Exercise aim: The only thing to send back is the number of lines below that hold the string "XHTML".

:::::

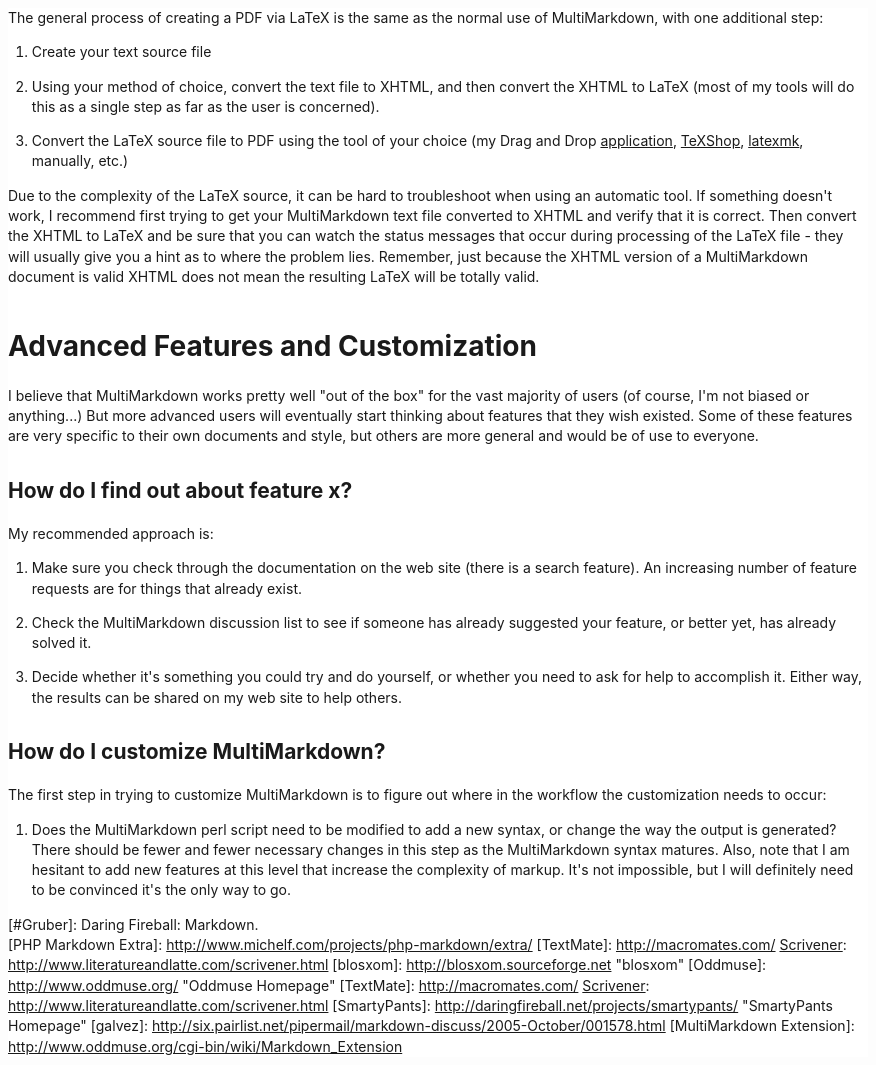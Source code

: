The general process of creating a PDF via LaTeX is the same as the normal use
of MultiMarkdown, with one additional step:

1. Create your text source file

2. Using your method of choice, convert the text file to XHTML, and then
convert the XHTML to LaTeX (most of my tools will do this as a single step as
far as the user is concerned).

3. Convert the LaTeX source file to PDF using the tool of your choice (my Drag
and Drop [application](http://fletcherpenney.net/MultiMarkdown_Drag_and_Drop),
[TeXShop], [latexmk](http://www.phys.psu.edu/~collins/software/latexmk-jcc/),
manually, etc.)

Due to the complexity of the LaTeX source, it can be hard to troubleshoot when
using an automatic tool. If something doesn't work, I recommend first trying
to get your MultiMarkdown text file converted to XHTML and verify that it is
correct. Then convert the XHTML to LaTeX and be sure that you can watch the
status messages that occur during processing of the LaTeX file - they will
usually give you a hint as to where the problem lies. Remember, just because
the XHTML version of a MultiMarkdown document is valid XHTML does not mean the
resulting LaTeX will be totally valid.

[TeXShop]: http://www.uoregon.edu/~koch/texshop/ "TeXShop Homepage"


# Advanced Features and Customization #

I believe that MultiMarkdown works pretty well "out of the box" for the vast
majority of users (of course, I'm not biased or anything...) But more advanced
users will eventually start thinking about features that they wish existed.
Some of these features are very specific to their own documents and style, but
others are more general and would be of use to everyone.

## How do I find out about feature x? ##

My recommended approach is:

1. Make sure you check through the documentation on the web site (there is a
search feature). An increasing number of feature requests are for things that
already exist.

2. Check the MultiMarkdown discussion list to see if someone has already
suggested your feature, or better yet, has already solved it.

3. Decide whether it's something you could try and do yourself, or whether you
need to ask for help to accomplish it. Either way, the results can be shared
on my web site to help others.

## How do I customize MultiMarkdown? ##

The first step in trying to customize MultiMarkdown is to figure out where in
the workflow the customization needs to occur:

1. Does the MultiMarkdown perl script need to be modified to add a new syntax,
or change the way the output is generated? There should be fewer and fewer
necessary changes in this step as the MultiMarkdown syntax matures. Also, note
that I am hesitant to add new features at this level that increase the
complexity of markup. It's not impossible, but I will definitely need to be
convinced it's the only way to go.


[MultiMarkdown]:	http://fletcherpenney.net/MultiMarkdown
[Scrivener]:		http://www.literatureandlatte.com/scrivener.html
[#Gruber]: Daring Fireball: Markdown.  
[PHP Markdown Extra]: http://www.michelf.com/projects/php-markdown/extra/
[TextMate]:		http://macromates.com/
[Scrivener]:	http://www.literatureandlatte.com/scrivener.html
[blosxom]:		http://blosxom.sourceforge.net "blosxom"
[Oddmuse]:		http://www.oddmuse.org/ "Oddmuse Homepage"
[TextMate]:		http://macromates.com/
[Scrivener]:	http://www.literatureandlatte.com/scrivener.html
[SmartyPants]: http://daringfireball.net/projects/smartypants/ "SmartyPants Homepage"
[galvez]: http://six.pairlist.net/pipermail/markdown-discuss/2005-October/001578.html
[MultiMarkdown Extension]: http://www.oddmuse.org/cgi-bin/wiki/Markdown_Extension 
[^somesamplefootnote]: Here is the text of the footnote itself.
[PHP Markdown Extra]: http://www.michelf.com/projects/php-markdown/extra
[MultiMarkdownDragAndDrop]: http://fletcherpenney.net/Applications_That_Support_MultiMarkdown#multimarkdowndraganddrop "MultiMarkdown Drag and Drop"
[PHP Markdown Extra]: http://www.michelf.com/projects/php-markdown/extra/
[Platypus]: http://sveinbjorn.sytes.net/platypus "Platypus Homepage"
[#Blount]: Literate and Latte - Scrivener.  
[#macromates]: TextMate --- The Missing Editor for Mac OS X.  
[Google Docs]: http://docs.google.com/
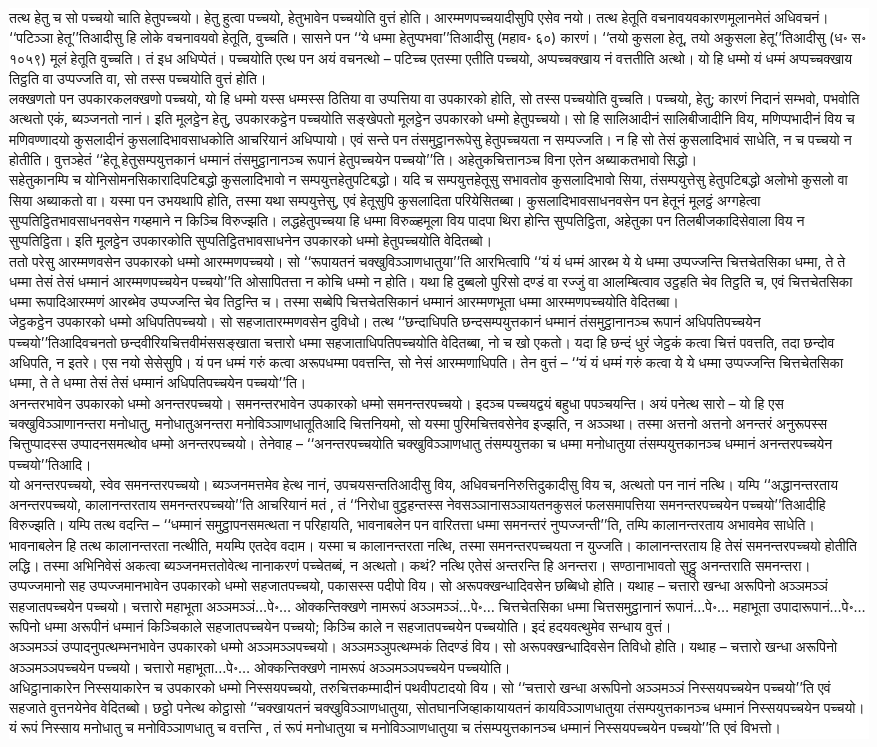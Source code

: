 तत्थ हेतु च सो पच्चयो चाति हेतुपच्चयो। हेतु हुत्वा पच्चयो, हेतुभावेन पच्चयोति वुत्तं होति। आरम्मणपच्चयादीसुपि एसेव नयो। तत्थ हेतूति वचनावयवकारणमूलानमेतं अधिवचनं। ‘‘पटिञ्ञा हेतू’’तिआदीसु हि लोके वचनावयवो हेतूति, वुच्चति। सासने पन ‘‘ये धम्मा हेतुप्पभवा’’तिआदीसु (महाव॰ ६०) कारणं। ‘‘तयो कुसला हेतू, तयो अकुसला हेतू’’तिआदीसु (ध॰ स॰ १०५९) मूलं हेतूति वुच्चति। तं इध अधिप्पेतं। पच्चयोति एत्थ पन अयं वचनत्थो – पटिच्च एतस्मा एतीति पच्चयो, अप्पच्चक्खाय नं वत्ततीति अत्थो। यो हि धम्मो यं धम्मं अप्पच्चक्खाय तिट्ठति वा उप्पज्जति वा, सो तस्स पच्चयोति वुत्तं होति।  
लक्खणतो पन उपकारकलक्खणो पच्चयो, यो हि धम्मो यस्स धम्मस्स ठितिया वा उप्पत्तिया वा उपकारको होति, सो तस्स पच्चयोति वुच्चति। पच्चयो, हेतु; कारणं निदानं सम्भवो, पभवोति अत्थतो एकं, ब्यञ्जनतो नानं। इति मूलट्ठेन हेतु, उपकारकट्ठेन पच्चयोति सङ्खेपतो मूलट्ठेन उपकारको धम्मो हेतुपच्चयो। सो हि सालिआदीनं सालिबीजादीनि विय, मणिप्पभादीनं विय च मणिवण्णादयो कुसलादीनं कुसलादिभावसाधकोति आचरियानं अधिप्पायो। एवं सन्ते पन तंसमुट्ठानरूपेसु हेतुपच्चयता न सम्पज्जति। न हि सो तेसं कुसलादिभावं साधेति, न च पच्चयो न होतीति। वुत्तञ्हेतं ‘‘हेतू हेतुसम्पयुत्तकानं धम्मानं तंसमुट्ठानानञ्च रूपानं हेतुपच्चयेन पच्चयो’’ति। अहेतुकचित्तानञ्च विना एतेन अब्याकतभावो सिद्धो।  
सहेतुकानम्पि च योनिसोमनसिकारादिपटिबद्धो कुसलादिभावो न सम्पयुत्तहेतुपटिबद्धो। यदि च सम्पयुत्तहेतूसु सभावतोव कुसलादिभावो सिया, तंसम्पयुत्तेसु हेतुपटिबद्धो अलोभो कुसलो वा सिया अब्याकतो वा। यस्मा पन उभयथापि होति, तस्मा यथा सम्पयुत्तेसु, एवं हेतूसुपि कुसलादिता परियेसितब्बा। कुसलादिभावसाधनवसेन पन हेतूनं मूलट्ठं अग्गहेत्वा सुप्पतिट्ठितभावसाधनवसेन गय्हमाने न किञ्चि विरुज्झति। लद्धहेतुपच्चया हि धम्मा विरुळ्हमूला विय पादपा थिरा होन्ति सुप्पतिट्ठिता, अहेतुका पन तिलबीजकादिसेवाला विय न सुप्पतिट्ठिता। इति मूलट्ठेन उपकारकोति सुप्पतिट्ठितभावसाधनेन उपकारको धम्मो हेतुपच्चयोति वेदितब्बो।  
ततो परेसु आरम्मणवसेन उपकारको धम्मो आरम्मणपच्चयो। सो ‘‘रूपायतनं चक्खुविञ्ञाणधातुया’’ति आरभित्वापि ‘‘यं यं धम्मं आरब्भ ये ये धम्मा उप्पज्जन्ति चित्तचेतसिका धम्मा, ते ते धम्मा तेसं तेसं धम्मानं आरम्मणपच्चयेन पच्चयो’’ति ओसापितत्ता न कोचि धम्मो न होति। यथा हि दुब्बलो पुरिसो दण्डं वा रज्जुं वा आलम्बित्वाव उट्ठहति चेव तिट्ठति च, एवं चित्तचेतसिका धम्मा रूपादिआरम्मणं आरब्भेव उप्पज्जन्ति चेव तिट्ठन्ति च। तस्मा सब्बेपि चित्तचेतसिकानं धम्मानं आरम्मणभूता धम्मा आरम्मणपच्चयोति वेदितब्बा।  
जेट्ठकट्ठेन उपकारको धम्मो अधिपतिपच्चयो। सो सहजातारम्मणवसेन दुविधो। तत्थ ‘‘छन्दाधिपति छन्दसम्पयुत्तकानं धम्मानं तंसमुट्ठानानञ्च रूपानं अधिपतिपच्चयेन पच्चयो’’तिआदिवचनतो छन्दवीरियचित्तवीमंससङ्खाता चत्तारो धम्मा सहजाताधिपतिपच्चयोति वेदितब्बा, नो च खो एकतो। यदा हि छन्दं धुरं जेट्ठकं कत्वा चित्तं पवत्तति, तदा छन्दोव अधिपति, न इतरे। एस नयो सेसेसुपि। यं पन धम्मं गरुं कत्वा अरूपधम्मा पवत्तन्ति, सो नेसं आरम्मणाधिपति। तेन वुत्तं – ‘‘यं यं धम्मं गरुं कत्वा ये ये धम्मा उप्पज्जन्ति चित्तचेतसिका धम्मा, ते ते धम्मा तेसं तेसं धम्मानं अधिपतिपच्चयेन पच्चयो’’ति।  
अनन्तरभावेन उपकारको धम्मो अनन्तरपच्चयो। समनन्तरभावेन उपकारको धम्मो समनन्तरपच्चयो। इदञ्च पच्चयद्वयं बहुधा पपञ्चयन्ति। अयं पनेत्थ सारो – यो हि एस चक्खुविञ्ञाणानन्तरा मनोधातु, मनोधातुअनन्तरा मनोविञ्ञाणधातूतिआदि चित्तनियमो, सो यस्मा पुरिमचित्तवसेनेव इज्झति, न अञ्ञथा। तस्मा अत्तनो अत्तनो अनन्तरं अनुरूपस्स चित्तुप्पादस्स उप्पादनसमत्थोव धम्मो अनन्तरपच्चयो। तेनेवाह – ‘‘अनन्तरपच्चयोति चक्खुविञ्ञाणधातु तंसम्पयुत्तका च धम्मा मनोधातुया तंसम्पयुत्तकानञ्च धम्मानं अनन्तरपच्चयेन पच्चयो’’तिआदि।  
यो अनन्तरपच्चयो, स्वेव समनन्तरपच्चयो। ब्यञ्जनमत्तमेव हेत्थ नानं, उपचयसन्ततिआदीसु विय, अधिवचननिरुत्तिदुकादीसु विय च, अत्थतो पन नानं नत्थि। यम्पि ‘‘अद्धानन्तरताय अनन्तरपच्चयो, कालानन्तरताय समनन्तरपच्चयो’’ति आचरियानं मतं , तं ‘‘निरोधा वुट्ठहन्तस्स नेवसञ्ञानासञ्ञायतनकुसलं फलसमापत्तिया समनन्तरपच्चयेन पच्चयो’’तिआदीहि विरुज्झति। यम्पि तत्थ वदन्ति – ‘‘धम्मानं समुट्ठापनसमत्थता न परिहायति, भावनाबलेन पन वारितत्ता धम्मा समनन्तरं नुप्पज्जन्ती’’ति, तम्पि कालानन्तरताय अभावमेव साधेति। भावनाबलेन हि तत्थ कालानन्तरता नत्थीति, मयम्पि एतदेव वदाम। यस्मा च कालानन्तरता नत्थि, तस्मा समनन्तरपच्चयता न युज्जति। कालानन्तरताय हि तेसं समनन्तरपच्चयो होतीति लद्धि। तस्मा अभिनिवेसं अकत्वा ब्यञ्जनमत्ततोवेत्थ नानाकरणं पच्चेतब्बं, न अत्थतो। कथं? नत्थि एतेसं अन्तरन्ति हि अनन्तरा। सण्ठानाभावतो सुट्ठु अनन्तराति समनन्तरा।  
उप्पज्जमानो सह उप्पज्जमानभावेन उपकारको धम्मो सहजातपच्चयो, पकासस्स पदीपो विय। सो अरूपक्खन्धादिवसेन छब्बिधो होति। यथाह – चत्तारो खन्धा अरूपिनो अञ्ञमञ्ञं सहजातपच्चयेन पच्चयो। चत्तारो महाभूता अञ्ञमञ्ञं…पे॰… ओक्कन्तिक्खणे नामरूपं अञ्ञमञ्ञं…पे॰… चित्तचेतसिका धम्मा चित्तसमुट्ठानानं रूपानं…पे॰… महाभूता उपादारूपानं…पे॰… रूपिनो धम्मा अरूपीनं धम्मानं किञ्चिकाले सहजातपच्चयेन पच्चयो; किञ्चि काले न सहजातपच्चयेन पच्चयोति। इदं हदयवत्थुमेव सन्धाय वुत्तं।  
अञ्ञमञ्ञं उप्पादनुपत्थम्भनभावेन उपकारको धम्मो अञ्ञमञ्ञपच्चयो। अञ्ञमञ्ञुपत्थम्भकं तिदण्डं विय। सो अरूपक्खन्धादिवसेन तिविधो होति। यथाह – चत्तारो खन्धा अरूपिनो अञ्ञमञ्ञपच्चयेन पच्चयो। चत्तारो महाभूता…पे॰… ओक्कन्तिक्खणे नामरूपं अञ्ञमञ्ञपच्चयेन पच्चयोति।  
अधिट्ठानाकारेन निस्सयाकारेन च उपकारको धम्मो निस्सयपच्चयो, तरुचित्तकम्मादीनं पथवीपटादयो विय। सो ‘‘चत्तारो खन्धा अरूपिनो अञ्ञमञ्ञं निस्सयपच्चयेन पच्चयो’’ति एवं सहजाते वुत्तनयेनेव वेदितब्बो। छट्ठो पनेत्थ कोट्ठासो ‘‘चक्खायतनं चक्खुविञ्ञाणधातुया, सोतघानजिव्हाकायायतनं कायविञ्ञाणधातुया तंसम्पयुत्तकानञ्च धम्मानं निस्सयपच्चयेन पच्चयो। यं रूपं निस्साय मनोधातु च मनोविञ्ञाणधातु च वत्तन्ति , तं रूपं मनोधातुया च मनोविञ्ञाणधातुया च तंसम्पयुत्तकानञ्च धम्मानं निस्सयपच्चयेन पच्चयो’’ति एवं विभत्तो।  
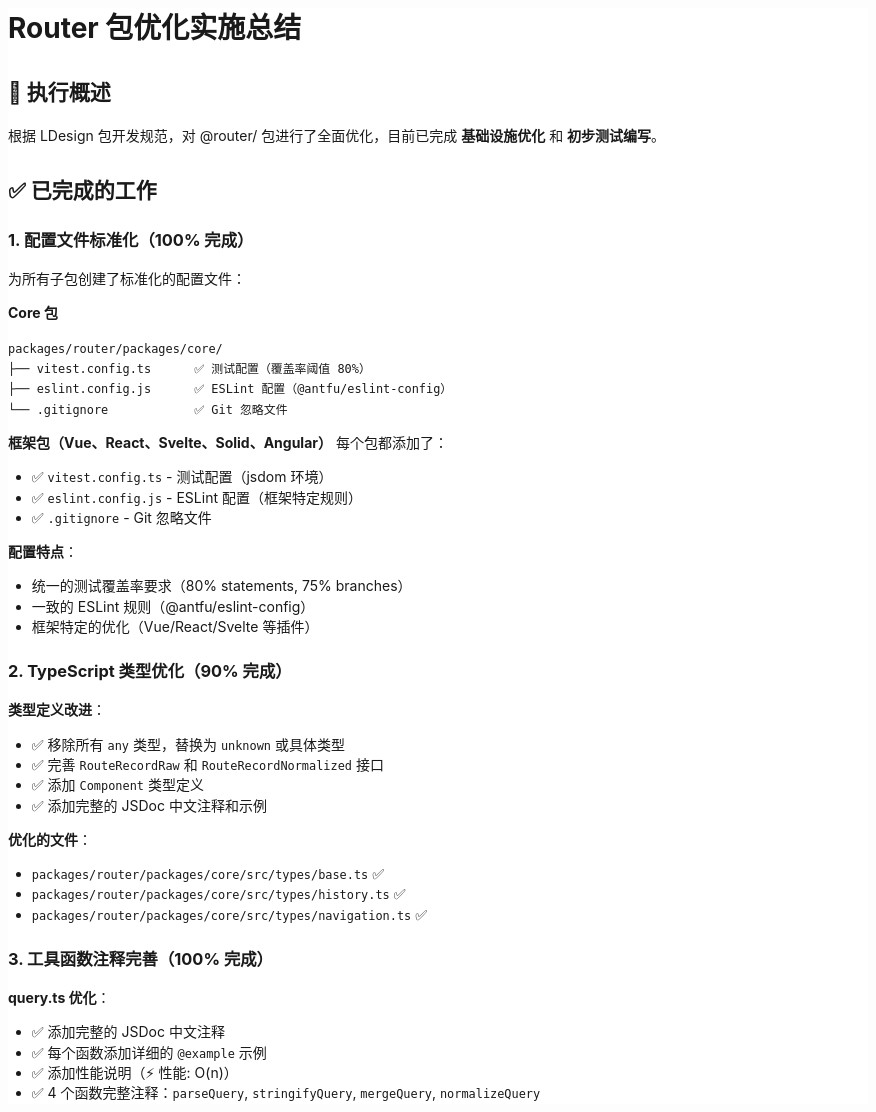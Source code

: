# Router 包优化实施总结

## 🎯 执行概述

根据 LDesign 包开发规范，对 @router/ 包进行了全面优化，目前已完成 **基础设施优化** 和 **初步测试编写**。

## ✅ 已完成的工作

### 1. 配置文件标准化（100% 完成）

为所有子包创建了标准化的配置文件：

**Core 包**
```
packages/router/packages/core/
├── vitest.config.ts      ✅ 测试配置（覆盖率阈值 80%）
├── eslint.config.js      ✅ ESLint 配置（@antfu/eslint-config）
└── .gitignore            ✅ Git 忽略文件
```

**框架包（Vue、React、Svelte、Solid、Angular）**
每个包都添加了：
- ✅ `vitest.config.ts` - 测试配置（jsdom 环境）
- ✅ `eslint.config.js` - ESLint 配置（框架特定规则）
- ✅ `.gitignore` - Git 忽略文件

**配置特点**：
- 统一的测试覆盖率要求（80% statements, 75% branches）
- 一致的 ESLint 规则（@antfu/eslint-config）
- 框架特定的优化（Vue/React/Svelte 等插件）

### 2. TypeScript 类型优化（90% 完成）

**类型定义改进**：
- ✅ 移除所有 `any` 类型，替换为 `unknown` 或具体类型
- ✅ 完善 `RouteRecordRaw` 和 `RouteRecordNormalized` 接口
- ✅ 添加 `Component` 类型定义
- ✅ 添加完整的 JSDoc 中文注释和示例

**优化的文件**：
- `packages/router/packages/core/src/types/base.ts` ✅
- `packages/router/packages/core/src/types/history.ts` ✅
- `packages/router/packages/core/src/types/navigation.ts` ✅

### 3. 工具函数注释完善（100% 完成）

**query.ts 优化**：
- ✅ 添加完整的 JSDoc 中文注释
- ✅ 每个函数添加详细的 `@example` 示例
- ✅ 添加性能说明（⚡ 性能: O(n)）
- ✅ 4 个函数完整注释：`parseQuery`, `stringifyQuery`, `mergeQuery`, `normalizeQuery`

:::::

Expected answer: 5